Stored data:
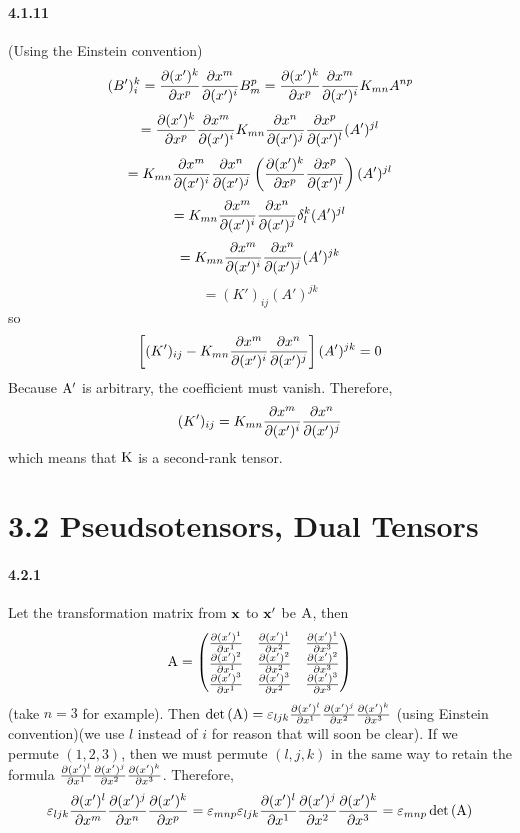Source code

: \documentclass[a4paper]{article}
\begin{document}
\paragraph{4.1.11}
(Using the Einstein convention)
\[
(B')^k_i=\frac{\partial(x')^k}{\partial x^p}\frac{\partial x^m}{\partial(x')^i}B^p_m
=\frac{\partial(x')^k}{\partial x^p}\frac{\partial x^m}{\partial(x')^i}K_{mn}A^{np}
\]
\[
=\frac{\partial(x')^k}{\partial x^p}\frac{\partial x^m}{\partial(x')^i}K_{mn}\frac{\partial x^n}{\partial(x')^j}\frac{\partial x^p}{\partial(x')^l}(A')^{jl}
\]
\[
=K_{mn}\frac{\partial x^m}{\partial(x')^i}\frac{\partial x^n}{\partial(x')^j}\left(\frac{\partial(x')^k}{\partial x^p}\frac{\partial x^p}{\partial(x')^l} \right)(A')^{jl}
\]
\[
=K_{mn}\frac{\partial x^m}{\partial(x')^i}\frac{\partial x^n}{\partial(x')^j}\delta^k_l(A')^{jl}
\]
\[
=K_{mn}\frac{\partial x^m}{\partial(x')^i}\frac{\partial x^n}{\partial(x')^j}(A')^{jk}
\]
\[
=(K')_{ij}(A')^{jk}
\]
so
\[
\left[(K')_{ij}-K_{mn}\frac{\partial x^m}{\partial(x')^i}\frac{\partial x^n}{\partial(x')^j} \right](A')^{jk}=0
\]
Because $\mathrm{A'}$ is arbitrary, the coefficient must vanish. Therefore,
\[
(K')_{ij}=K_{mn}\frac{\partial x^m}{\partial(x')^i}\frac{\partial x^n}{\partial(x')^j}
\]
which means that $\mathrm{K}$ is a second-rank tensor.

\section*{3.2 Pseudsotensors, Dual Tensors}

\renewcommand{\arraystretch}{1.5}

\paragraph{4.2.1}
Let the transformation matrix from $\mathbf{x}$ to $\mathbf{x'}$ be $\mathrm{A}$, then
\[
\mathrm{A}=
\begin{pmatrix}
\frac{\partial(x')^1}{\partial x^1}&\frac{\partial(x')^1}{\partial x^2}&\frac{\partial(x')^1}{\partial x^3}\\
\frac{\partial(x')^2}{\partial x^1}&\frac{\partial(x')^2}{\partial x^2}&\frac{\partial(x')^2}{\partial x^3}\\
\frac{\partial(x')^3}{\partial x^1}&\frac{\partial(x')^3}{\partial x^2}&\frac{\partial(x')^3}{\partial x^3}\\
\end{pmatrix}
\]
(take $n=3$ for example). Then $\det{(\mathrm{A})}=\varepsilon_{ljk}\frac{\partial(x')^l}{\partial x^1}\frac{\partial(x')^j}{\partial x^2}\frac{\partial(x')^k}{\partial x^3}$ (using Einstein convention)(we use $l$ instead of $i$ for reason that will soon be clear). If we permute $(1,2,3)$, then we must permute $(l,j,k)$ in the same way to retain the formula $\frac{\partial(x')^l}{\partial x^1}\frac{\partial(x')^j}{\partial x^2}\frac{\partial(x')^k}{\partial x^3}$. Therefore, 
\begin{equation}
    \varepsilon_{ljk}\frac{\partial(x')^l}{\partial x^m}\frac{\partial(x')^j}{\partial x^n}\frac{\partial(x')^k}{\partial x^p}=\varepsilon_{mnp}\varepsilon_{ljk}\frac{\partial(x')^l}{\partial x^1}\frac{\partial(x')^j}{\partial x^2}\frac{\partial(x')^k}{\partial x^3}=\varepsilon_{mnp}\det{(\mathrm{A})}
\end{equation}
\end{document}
---
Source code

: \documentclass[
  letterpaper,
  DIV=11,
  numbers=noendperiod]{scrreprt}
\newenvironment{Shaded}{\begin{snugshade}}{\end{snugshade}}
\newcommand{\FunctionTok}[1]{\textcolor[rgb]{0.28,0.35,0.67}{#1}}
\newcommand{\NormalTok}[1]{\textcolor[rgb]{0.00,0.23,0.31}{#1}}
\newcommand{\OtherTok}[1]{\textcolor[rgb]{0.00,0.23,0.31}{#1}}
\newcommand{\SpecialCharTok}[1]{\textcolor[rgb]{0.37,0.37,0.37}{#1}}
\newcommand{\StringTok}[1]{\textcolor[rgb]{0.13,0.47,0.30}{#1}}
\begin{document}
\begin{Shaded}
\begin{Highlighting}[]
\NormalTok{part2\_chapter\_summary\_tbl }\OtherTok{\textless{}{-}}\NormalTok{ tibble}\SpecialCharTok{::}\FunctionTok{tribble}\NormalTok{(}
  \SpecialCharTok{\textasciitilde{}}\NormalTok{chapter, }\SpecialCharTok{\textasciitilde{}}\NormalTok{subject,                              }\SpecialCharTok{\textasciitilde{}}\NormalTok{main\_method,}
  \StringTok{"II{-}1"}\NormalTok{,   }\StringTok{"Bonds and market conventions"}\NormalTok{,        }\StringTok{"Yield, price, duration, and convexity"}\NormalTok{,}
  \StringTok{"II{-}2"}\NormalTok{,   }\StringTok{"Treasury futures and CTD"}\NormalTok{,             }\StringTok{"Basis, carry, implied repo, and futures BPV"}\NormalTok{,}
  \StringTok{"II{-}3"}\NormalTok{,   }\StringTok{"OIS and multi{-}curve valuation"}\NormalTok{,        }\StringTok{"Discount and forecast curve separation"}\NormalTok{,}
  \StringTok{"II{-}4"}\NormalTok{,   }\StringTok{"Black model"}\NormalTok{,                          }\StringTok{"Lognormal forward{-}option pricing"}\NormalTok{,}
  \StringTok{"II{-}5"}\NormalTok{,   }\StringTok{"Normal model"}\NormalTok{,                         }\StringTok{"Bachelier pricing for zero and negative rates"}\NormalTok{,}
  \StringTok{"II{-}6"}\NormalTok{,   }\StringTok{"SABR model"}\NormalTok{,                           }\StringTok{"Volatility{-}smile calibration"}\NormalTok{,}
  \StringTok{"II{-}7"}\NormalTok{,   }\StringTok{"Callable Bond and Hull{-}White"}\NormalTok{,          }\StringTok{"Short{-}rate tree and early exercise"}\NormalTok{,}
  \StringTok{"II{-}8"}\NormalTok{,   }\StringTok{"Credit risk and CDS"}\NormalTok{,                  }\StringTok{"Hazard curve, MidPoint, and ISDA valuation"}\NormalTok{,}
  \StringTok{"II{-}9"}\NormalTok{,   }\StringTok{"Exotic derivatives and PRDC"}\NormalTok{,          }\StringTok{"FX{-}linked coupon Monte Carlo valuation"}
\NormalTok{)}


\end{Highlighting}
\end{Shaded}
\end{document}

WHAT TO PRODUCE: On how many lines above does the word "curve" appear? Only the number should be given.

TASK ANSWER: 2